**Task:** What lines in the records below hold the string "stylesheet"? Please show them.

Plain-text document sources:
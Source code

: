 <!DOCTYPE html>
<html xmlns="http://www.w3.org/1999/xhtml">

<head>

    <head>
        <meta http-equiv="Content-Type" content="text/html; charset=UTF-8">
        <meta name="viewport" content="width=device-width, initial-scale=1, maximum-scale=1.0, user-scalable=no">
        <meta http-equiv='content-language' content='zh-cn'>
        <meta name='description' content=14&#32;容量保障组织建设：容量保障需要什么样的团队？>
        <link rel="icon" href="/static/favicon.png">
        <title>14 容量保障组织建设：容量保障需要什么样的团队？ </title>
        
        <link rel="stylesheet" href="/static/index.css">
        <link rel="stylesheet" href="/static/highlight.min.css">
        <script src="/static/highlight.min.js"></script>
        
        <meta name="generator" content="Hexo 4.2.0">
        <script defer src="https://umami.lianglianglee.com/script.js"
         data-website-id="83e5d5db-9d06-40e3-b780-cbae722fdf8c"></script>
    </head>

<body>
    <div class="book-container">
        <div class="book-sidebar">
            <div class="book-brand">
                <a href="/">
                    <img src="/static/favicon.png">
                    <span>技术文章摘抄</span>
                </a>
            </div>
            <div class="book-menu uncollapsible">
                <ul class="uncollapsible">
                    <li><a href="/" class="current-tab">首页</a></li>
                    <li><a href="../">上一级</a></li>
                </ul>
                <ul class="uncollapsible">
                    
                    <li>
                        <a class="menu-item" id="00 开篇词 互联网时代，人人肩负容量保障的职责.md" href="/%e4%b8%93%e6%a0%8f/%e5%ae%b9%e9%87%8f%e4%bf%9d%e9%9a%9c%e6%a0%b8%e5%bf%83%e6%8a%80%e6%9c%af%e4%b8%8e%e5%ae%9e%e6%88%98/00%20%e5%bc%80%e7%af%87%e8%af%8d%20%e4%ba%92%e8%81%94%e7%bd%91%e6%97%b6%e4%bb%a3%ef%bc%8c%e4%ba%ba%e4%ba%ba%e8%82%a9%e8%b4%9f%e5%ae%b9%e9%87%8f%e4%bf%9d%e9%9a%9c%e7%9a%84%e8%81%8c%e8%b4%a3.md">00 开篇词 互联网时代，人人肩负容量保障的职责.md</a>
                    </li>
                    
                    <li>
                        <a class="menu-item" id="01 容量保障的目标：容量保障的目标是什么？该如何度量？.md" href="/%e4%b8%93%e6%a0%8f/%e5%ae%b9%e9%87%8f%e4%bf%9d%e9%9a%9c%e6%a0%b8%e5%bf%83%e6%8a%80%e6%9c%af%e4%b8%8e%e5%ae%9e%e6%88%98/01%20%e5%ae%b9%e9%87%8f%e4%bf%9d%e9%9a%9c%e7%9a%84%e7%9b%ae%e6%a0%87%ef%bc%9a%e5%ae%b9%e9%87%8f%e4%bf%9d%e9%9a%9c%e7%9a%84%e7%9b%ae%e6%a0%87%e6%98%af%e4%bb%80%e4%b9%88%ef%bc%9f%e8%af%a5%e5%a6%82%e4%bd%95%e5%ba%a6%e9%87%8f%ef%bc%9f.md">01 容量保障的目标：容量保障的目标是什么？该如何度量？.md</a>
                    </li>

**Final answer:**
        <link rel="stylesheet" href="/static/index.css">
        <link rel="stylesheet" href="/static/highlight.min.css">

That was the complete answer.